I’ve just returned from time away at a place that is full of beauty. I’ve been there before, but it was not full of last year’s beauty. It was newly lovely. In fact, daily lovely. Each day, it was filled with a new beautiful. A new personality.

It felt effortless to run around this lake. Perhaps because I took my camera, ready to stop for a photo. Beauty does that. It stops you. Gets your attention. Insists you tarry for a while. I even let that guy with the knee brace on one knee pass me (several times). He was going places. I was meandering.

And so it was. I ambled along the path, jogging, stopping, walking, looking. I even threw in a bit of note-taking in my phone’s notebook app. Because beauty does that. It inspires ideas and notions. It puts them together in a way that is new and lovely and clear. And worth sharing.

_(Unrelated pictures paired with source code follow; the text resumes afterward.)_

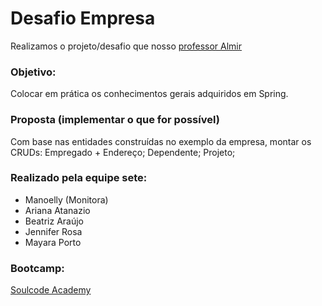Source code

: # Desafio Empresa

Realizamos o projeto/desafio que nosso [professor Almir](https://github.com/jose-almir)

### Objetivo: 
Colocar em prática os conhecimentos gerais adquiridos em Spring.

### Proposta (implementar o que for possível)
Com base nas entidades construídas no exemplo da empresa, montar os CRUDs:
Empregado + Endereço;
Dependente;
Projeto;

### Realizado pela equipe sete:

* Manoelly (Monitora)
* Ariana Atanazio
* Beatriz Araújo
* Jennifer Rosa
* Mayara Porto

### Bootcamp:

[Soulcode Academy](https://soulcodeacademy.org)
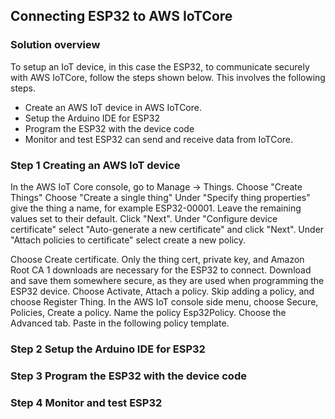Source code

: ## Connecting ESP32 to AWS IoTCore ##


### Solution overview ### 

To setup an IoT device, in this case the ESP32, to communicate securely with AWS IoTCore, follow the steps shown below. This involves the following steps.

- Create an AWS IoT device in AWS IoTCore. 
- Setup the Arduino IDE for ESP32
- Program the ESP32 with the device code
- Monitor and test ESP32 can send and receive data from IoTCore. 


### Step 1  Creating an AWS IoT device ### 


In the AWS IoT Core console, go to Manage -> Things. 
Choose "Create Things"
Choose "Create a single thing"
Under "Specify thing properties" give the thing a name, for example ESP32-00001. Leave the remaining values set to their default. Click "Next".
Under "Configure device certificate" select "Auto-generate a new certificate" and click "Next".
Under "Attach policies to certificate" select create a new policy. 








 Choose Create certificate. Only the thing cert, private key, and Amazon Root CA 1 downloads are necessary for the ESP32 to connect. Download and save them somewhere secure, as they are used when programming the ESP32 device.
Choose Activate, Attach a policy.
Skip adding a policy, and choose Register Thing.
In the AWS IoT console side menu, choose Secure, Policies, Create a policy.
Name the policy Esp32Policy. Choose the Advanced tab.
Paste in the following policy template.






### Step 2  Setup the Arduino IDE for ESP32 ### 

###  Step 3  Program the ESP32 with the device code ### 

###  Step 4  Monitor and test ESP32 ### 

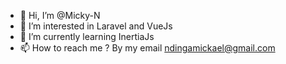 - 👋 Hi, I’m @Micky-N
- 👀 I’m interested in Laravel and VueJs
- 🌱 I’m currently learning InertiaJs
- 📫 How to reach me ? By my email ndingamickael@gmail.com 
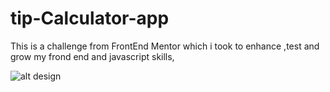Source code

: # tip-Calculator-app

This is a challenge from FrontEnd Mentor which i took to enhance ,test and grow my frond end and javascript skills,

![alt design](https://github.com/0Kwanele0/tip-Calculator/design/desktop.jpg?raw=true)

Perhaps blogging.

One notion said, “Run the lake, but walk the bridges.”

So I ran. And as I approached the bridge over the dam, two walkers noticed my approach and moved to the right to let me pass.

“I don’t usually think of myself as a fast lane kind of person,” I called on the way by.

“Today is your day! Revel in the glory!”

And for a moment it was okay to do just that. Perhaps even for a whole day. Tomorrow will be new. And newly beautiful.

Funny how people tell you to “just be still.” My mind is never more stilled on God than when I am moving. Perhaps God runs along or within. Revs up the Him in me.

Traditional stillness is way too distracting for me.